The Jacksonville Aviation Authority applied for $8.1 million in permits to construct an air traffic control tower and spaceport shell for the Cecil Spaceport at Cecil Airport in West Jacksonville.
The applications and plans describe the 11-story combined control tower and spaceport shell at 13365 Simpson Way.
Plans from engineering and consulting firm RS&H Inc. show office space, a conference room and spaceport shell on the first level.
The almost 119-foot-tall tower includes the octagon-shaped air traffic control room at the top of the structure with 360-degree views.
The complex comprises a total floor area of 9,444 square feet of enclosed space.
JAA also submitted a permit application to make alterations and repairs to part of an existing facility at a cost of $20,000.
JAA also applied to the St. Johns River Water Management District. Those documents show construction is expected to take 18-19 months.
The 45-day first phase includes construction of temporary structures, traffic control devices, security fencing mobilization and procurement.
The bulk of construction, comprising approximately 472 calendar days, is dedicated to building utility connections, new site access and improvements and construction of the air traffic control center and spaceport shell.
Cleanup and further demolition of existing facilities on the site is expected to take around 2½ months after major construction is completed.
JAA is one of six agencies in the U.S. approved to build and operate a spaceport for horizontal launches. The Cecil site is the only commercial spaceport in development on the East Coast, and is in a race to become the first such facility to launch a commercial spacecraft in the United States.
The Federal Aviation Authority approved the spaceport in 2010.

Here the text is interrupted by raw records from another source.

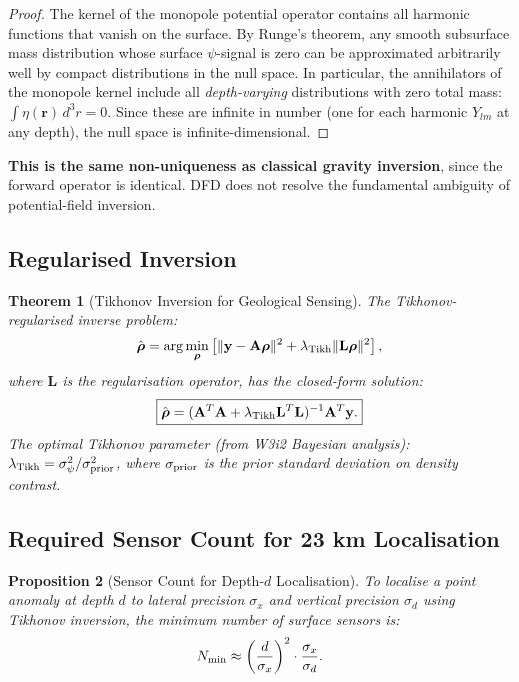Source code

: \documentclass[aps,prd,twocolumn,superscriptaddress,nofootinbib]{revtex4-2}
\newtheorem{theorem}{Theorem}
\newtheorem{proposition}[theorem]{Proposition}
\begin{document}
\begin{proof}
The kernel of the monopole potential operator contains all harmonic
functions that vanish on the surface.  By Runge's theorem, any smooth
subsurface mass distribution whose surface $\psi$-signal is zero can
be approximated arbitrarily well by compact distributions in the null
space.  In particular, the annihilators of the monopole kernel include
all \emph{depth-varying} distributions with zero total mass:
$\int \eta(\mathbf{r})\,d^3r = 0$.  Since these are infinite in number
(one for each harmonic $Y_{lm}$ at any depth), the null space is
infinite-dimensional.
\end{proof}

\textbf{This is the same non-uniqueness as classical gravity inversion},
since the forward operator is identical.  DFD does not resolve the
fundamental ambiguity of potential-field inversion.

\subsection{Regularised Inversion}

\begin{theorem}[Tikhonov Inversion for Geological Sensing]
\label{thm:tikhonov-geo}
The Tikhonov-regularised inverse problem:
\begin{equation}
  \hat{\boldsymbol{\rho}} = \arg\min_{\boldsymbol{\rho}}
  \left[\|\mathbf{y} - \mathbf{A}\boldsymbol{\rho}\|^2
  + \lambda_{\rm Tikh}\|\mathbf{L}\boldsymbol{\rho}\|^2\right],
  \label{eq:tikhonov-geo}
\end{equation}
where $\mathbf{L}$ is the regularisation operator, has the closed-form
solution:
\begin{equation}
  \boxed{
  \hat{\boldsymbol{\rho}} = (\mathbf{A}^T\mathbf{A}
  + \lambda_{\rm Tikh}\mathbf{L}^T\mathbf{L})^{-1}\mathbf{A}^T\mathbf{y}.
  }
  \label{eq:tikhonov-solution}
\end{equation}
The optimal Tikhonov parameter (from W3i2 Bayesian analysis):
$\lambda_{\rm Tikh} = \sigma_\psi^2/\sigma_{\rm prior}^2$,
where $\sigma_{\rm prior}$ is the prior standard deviation on
density contrast.
\end{theorem}

\subsection{Required Sensor Count for 23 km Localisation}

\begin{proposition}[Sensor Count for Depth-$d$ Localisation]
\label{prop:sensor-count}
To localise a point anomaly at depth $d$ to lateral precision
$\sigma_x$ and vertical precision $\sigma_d$ using Tikhonov
inversion, the minimum number of surface sensors is:
\begin{equation}
  N_{\rm min} \approx \left(\frac{d}{\sigma_x}\right)^2
  \cdot \frac{\sigma_x}{\sigma_d}.
  \label{eq:sensor-count}
\end{equation}
\end{proposition}
\end{document}
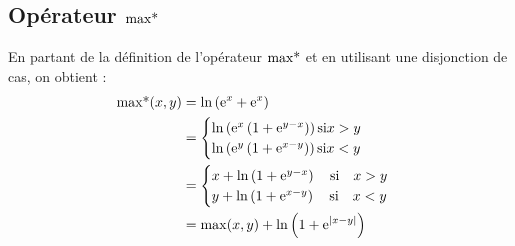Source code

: \subsection{Opérateur $\operatorname*{max*}$}\label{append:maxstar}
En partant de la définition de l’opérateur $\operatorname*{max*}$ et en utilisant une disjonction de cas, on obtient : 
\begin{align*}
	\operatorname*{max*}(x,y) & = \ln\left(\mathrm{e}^x+\mathrm{e}^x\right)              \\
	              & =\begin{cases}                           
	\ln	\left(\mathrm{e}^x\left(1+\mathrm{e}^{y-x}\right)\right) \text{si} x>y  \\
	\ln	\left(\mathrm{e}^y\left(1+\mathrm{e}^{x-y}\right)\right) \text{si} x<y
	\end{cases}\\
	              & =\begin{cases}                           
	x + \ln\left(1+\mathrm{e}^{y-x}\right) \quad\text{si}\quad x>y  \\
	y+\ln\left(1+\mathrm{e}^{x-y}\right) \quad\text{si}\quad x<y
	\end{cases}\\
	              & =\max(x,y) +\ln\left(1+\mathrm{e}^{|x-y|}\right) 
\end{align*}








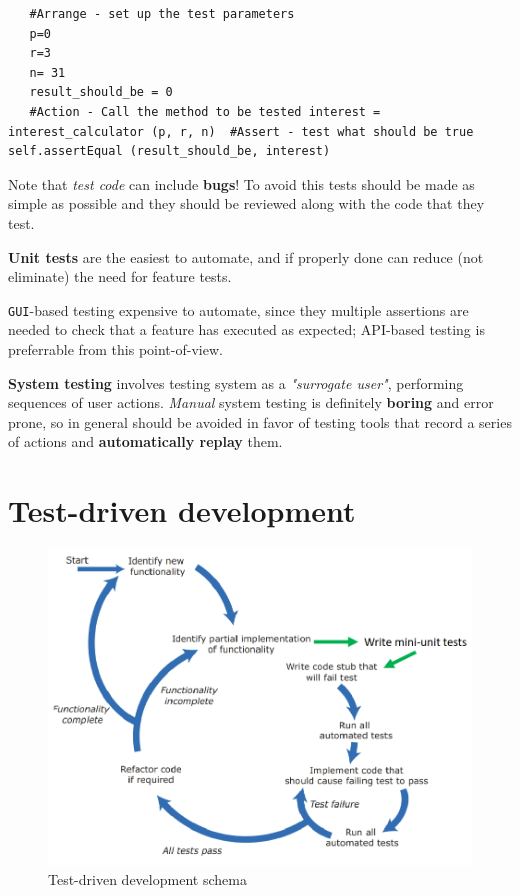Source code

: \begin{lstlisting}
   #Arrange - set up the test parameters
   p=0
   r=3
   n= 31
   result_should_be = 0
   #Action - Call the method to be tested interest = interest_calculator (p, r, n)  #Assert - test what should be true self.assertEqual (result_should_be, interest)
\end{lstlisting}

Note that \textit{test code} can include \textbf{bugs}!
To avoid this tests should be made as simple as possible and they should be reviewed along with the code that they test.

\textbf{Unit tests} are the easiest to automate, and if properly done
can reduce (not eliminate) the need for feature tests.

\texttt{GUI}-based testing expensive to automate, since they multiple assertions are needed to check that a feature has executed as expected; API-based testing is preferrable from this point-of-view.

\textbf{System testing} involves testing system as a \textit{"surrogate user"}, performing  sequences of user actions.
\textit{Manual} system testing is definitely \textbf{boring} and error prone,
so in general should be avoided in favor of testing tools that record a series of actions and \textbf{automatically replay} them.

\section{Test-driven development}
\begin{figure}[htbp]
   \centering
   \includegraphics{images/testdriven.png}
   \caption{Test-driven development schema}
   \label{fig:testdriven}
\end{figure}

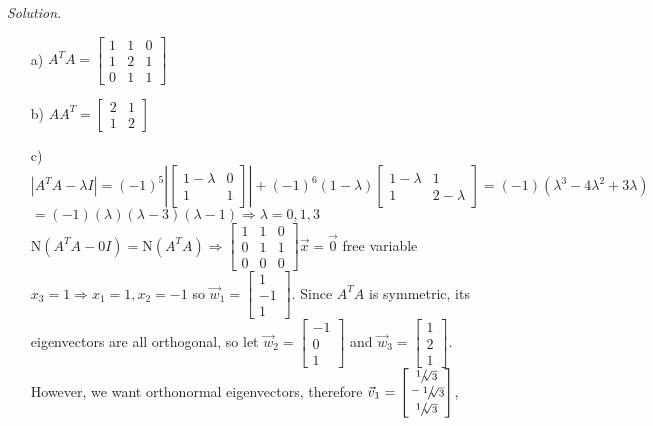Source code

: \documentclass[12pt,pdftex]{article}
\begin{document}
\begin{itemize}
\textit{Solution.}
\begin{itemize}
\item[a)] $A^TA=\begin{bmatrix}
			1 & 1 & 0 \\ 1 & 2 & 1 \\ 0 & 1 & 1
			\end{bmatrix}$
\item[b)] $AA^T=\begin{bmatrix}
			2 & 1 \\ 1 & 2
			\end{bmatrix}$
\item[c)] $|A^TA-\lambda I|=(-1)^5\left|\begin{bmatrix}
			1-\lambda & 0 \\ 1 & 1
			\end{bmatrix}\right|+(-1)^6(1-\lambda)\begin{bmatrix}
			1 - \lambda & 1 \\ 1 & 2 - \lambda
			\end{bmatrix}=(-1)(\lambda^3-4\lambda^2+3\lambda)$\\
            $=(-1)(\lambda)(\lambda-3)(\lambda-1)\Rightarrow\lambda=0,1,3$\\
            N$(A^TA-0I)=$N$(A^TA)\Rightarrow\begin{bmatrix}1 & 1 & 0 \\ 0 & 1 & 1 \\ 0 & 0 & 0\end{bmatrix}\vec{x}=\vec{0}$
            free variable $x_3=1\Rightarrow x_1=1,x_2=-1$ so 
            $\vec{w}_1=\begin{bmatrix} 1 \\ -1 \\ 1\end{bmatrix}$.
            Since $A^TA$ is symmetric, its eigenvectors are all orthogonal, so let 
            $\vec{w}_2=\begin{bmatrix}-1 \\ 0 \\ 1\end{bmatrix}$ and 
            $\vec{w}_3=\begin{bmatrix}1 \\ 2 \\ 1\end{bmatrix}$. However, we want orthonormal eigenvectors, therefore
            $\vec{v}_1=
            	\begin{bmatrix}\sfrac{1}{\sqrt[]{3}} \\ \sfrac{-1}{\sqrt[]{3}} \\ \sfrac{1}{\sqrt[]{3}}\end{bmatrix}$,

\end{itemize}
\end{itemize}
\end{document}
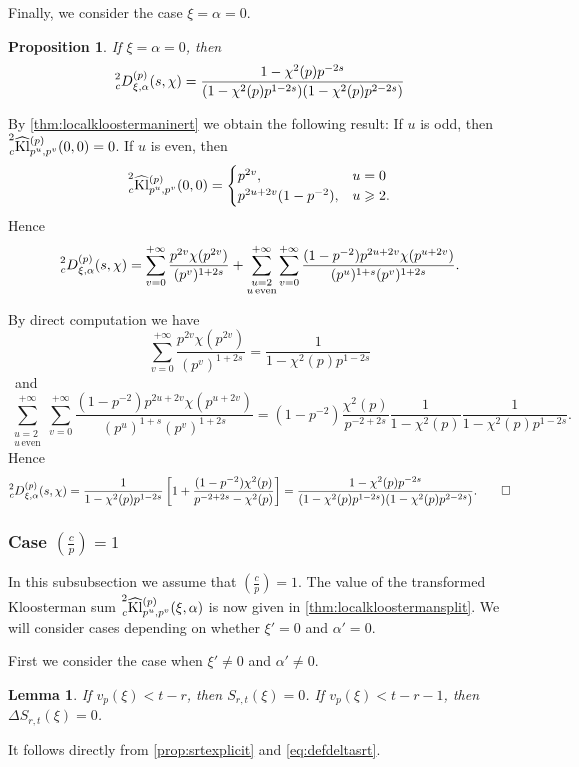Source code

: \documentclass[10pt,oneside,reqno]{amsart}
\makeatletter
\newcommand\Kl{\mathrm{Kl}}
\renewcommand\geq{\geqslant}
\newcommand\legendresymbol[2]{\genfrac{(}{)}{}{}{#1}{#2}}
\theoremstyle{THEOREM}
\newtheorem{lemma}[theorem]{Lemma}
\newtheorem{proposition}[theorem]{Proposition}
\theoremstyle{DEFINITION}
\theoremstyle{EXERCISE}
\numberwithin{equation}{section}
\renewenvironment{proof}[1][\proofname]{\par
  \vspace{-6pt}
  \pushQED{\qed}
  \normalfont \topsep6\p@\@plus6\p@\relax
  \trivlist
  \item[\hskip\labelsep\rmfamily\bfseries
    #1\@addpunct{:}]\ignorespaces
}{
  \popQED\endtrivlist\@endpefalse
  \vspace{-6pt}
}
\makeatother
\begin{document}
Finally, we consider the case $\xi=\alpha=0$.
\begin{proposition}\label{prop:zeroinert}
If $\xi=\alpha=0$, then
\[
\prescript{2}{c}D_{\xi,\alpha}^{(p)}(s,\chi)=\frac{1-\chi^2(p)p^{-2s}}{(1-\chi^2(p)p^{1-2s}) (1-\chi^2(p)p^{2-2s})}
\]
\end{proposition}
\begin{proof}
By \autoref{thm:localkloostermaninert} we obtain the following result: If $u$ is odd, then    $\prescript{2}{c}{\widehat{\Kl}}_{p^u,p^v}^{(p)}(0,0)=0$. If $u$ is even, then
\[
\prescript{2}{c}{\widehat{\Kl}}_{p^u,p^v}^{(p)}(0,0)=\begin{cases}
                                                      p^{2v}, & u=0 \\
                                                      p^{2u+2v}(1-p^{-2}), & u\geq 2.
                                                    \end{cases}
\]
Hence
\[
\prescript{2}{c}D_{\xi,\alpha}^{(p)}(s,\chi)=\sum_{v=0}^{+\infty}\frac{p^{2v}\chi(p^{2v})} {(p^v)^{1+2s}}+\sum_{\substack{u=2\\ u\,\text{even}}}^{+\infty}\sum_{v=0}^{+\infty}\frac{(1-p^{-2})p^{2u+2v}\chi(p^{u+2v})} {(p^u)^{1+s}(p^v)^{1+2s}}.
\]

By direct computation we have
\[
\sum_{v=0}^{+\infty}\frac{p^{2v}\chi(p^{2v})} {(p^v)^{1+2s}}=\frac{1}{1-\chi^2(p)p^{1-2s}}
\]\
and
\[
\sum_{\substack{u=2\\ u\,\text{even}}}^{+\infty}\sum_{v=0}^{+\infty}\frac{(1-p^{-2})p^{2u+2v}\chi(p^{u+2v})} {(p^u)^{1+s}(p^v)^{1+2s}}=(1-p^{-2})\frac{\chi^2(p)}{p^{-2+2s}}\frac{1}{1-\chi^2(p)} \frac{1}{1-\chi^2(p)p^{1-2s}}.
\]
Hence
\[
\prescript{2}{c}D_{\xi,\alpha}^{(p)}(s,\chi)=\frac{1}{1-\chi^2(p)p^{1-2s}}\left[1+ \frac{(1-p^{-2})\chi^2(p)}{p^{-2+2s}-\chi^2(p)}\right]=\frac{1-\chi^2(p)p^{-2s}}{(1-\chi^2(p)p^{1-2s}) (1-\chi^2(p)p^{2-2s})}.\qedhere
\]
\end{proof}

\subsubsection{Case $\legendresymbol{c}{p}=1$}
In this subsubsection we assume that $\legendresymbol{c}{p}=1$. The value of the transformed Kloosterman sum $\prescript{2}{c}{\widehat{\Kl}}_{p^u,p^v}^{(p)}(\xi,\alpha)$ is now given in \autoref{thm:localkloostermansplit}.  We will consider cases depending on whether $\xi'=0$ and $\alpha'=0$.

First we consider the case when $\xi'\neq 0$ and $\alpha'\neq 0$.
\begin{lemma}\label{lem:srtzero}
If $v_p(\xi)<t-r$, then $S_{r,t}(\xi)=0$. If $v_p(\xi)<t-r-1$, then $\Delta S_{r,t}(\xi)=0$. 
\end{lemma}
\begin{proof}
It follows directly from \autoref{prop:srtexplicit} and \eqref{eq:defdeltasrt}.
\end{proof}
\end{document}
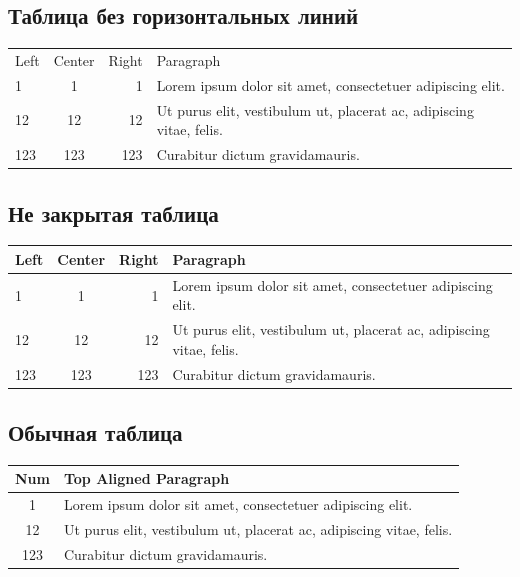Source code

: \documentclass{article}
\begin{document}
\subsection{Таблица без горизонтальных линий}
\begin{tabular}{||l|c|r|p{6cm}||}
    Left & Center & Right & Paragraph \\
    1 & 1 & 1 & Lorem ipsum dolor sit amet, consectetuer adipiscing elit. \\
    12 & 12 & 12 & Ut purus elit, vestibulum ut, placerat ac, adipiscing vitae, felis. \\
    123 & 123 & 123 & Curabitur dictum gravidamauris. \\
\end{tabular}

\subsection{Не закрытая таблица}
\begin{tabular}{||l|c|r|p{6cm}||}
    \cline{1-3}
    Left & Center & Right & Paragraph \\
    \hline \hline
    1 & 1 & 1 & Lorem ipsum dolor sit amet, consectetuer adipiscing elit. \\
    \hline
    12 & 12 & 12 & Ut purus elit, vestibulum ut, placerat ac, adipiscing vitae, felis. \\
    \hline
    123 & 123 & 123 & Curabitur dictum gravidamauris. \\ [.3cm]
    \cline{4-4}
\end{tabular}

\subsection{Обычная таблица}
\begin{tabular}{|c|p{6cm}|}
    \hline
    Num & Top Aligned Paragraph\\
    \hline
    1 & Lorem ipsum dolor sit amet, consectetuer adipiscing elit. \\
    \hline
    12 & Ut purus elit, vestibulum ut, placerat ac, adipiscing vitae, felis. \\
    \hline
    123 & Curabitur dictum gravidamauris. \\
    \hline
\end{tabular}
\end{document}
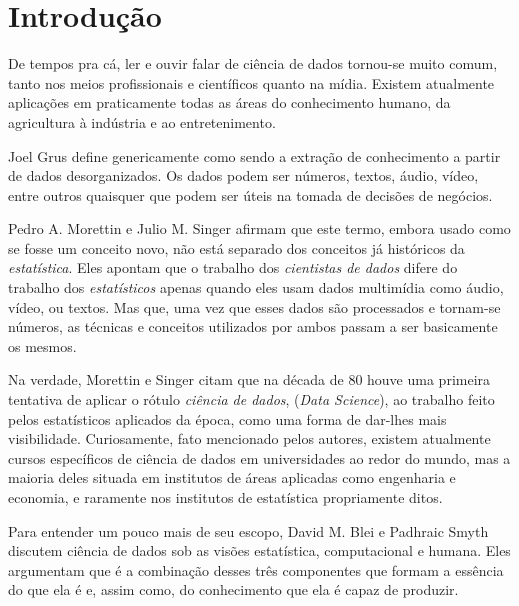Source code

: 
\chapter{Introdução}
\label{cap:introducao}


De tempos pra cá, ler e ouvir falar de ciência de dados tornou-se muito comum, tanto nos meios profissionais e científicos quanto na mídia. Existem atualmente aplicações em praticamente todas as áreas do conhecimento humano, da agricultura à indústria e ao entretenimento.

Joel Grus \citep{data} define genericamente  como sendo a extração de conhecimento a partir de dados desorganizados. Os dados podem ser números, textos, áudio, vídeo, entre outros quaisquer que podem ser úteis na tomada de decisões de negócios.

Pedro A. Morettin e Julio M. Singer \citep{apostila} afirmam que este termo, embora usado como se fosse um conceito novo, não está separado dos conceitos já históricos da \emph{estatística}. Eles apontam que o trabalho dos \emph{cientistas de dados} difere do trabalho dos \emph{estatísticos} apenas quando eles usam dados multimídia como áudio, vídeo, ou textos. Mas que, uma vez que esses dados são processados e tornam-se números, as técnicas e conceitos utilizados por ambos passam a ser basicamente os mesmos.

Na verdade, Morettin e Singer \citep{apostila} citam que na década de 80 houve uma primeira tentativa de aplicar o rótulo \emph{ciência de dados}, (\emph{Data Science}), ao trabalho feito pelos estatísticos aplicados da época, como uma forma de dar-lhes mais visibilidade. Curiosamente, fato mencionado pelos autores, existem atualmente cursos específicos de ciência de dados em universidades ao redor do mundo, mas a maioria deles situada em institutos de áreas aplicadas como engenharia e economia, e raramente nos institutos de estatística propriamente ditos.

Para entender um pouco mais de seu escopo, David M. Blei e Padhraic Smyth \citep{blei} discutem ciência de dados sob as visões estatística, computacional e humana. Eles argumentam que é a combinação desses três componentes que formam a essência do que ela é e, assim como, do conhecimento que ela é capaz de produzir.

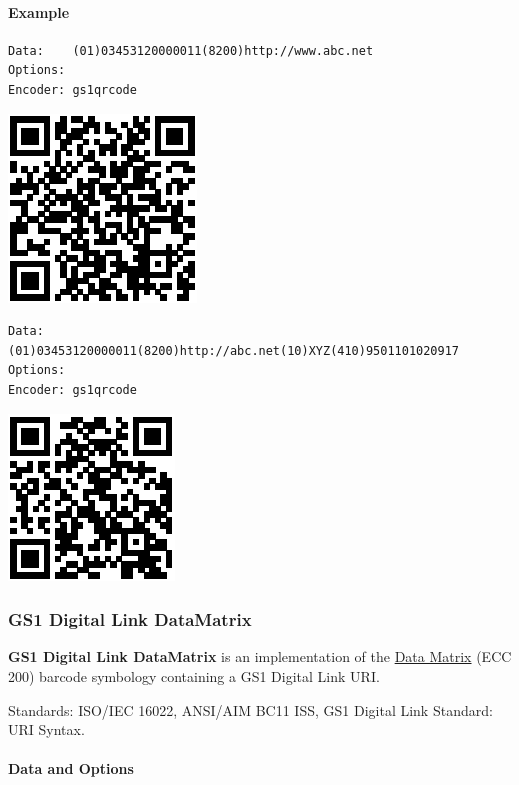 \hypertarget{example-5}{%
\paragraph{Example}\label{example-5}}

\begin{verbatim}
Data:    (01)03453120000011(8200)http://www.abc.net
Options: 
Encoder: gs1qrcode
\end{verbatim}

\includegraphics{images/gs1qrcode-1.eps}

\begin{verbatim}
Data:    (01)03453120000011(8200)http://abc.net(10)XYZ(410)9501101020917
Options: 
Encoder: gs1qrcode
\end{verbatim}

\includegraphics{images/gs1qrcode-2.eps}

\hypertarget{gs1-digital-link-datamatrix}{%
\subsubsection{GS1 Digital Link
DataMatrix}\label{gs1-digital-link-datamatrix}}

\textbf{GS1 Digital Link DataMatrix} is an implementation of the
\protect\hyperlink{data-matrix}{Data Matrix} (ECC 200) barcode symbology
containing a GS1 Digital Link URI.

Standards: ISO/IEC 16022, ANSI/AIM BC11 ISS, GS1 Digital Link Standard:
URI Syntax.

\hypertarget{data-and-options-30}{%
\paragraph{Data and Options}\label{data-and-options-30}}

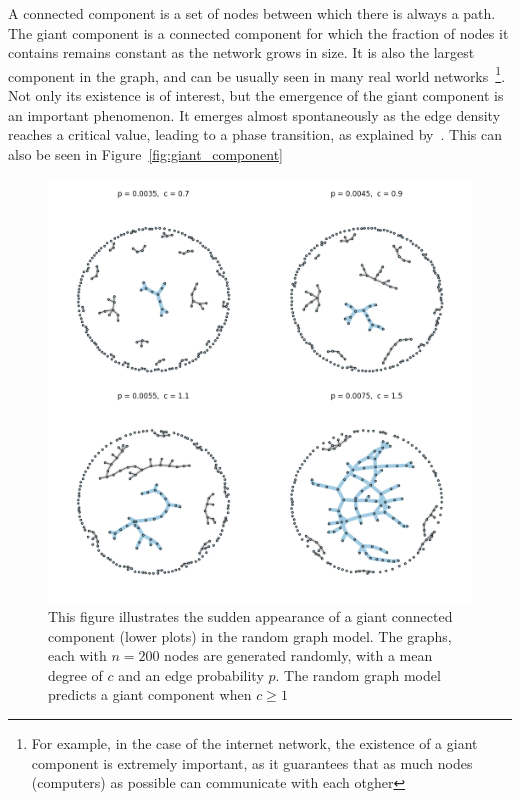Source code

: \documentclass[12pt,beltcrest]{ociamthesis} %
\begin{document}
A connected component is a set of nodes between which there is always a path.
The giant component is a connected component for which the fraction of nodes it contains remains constant as the network grows in size.
It is also the largest component in the graph, and can be usually seen in many real world networks~\footnote{For example, in the case of the internet network, the existence of a giant component is extremely important, as it guarantees that as much nodes (computers) as possible can communicate with each otgher}.
Not only its existence is of interest, but the emergence of the giant component is an important phenomenon.
It emerges almost spontaneously as the edge density reaches a critical value, leading to a phase transition, as explained by~\cite{newman2002random}.
This can also be seen in Figure~\vref{fig:giant_component}
\begin{figure}[tb]
	\centering
	\includegraphics[width=14cm]{figures/giant_component.png}
	\caption[Sudden appearance of the giant component in a random graph]{This figure illustrates the sudden appearance of a giant connected component (lower plots) in the random graph model. The graphs, each with $n=200$ nodes are generated randomly, with a mean degree of $c$ and an edge probability $p$. The random graph model predicts a giant component when $c\ge1$}
	\label{fig:giant_component}
\end{figure}
\end{document}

In June, Atlanta-based Generation Orbit Launch Services completed a liquid rocket engine test ahead of the spaceport’s first planned launch in 2019 or 2020.
The first payloads are likely to be small satellites, although the authority also would like to eventually use the spaceport for space tourism activities.
When completed, the spaceport will be to accommodate orbital and sub-orbital aircraft using a 12,500-by-200-foot primary runway.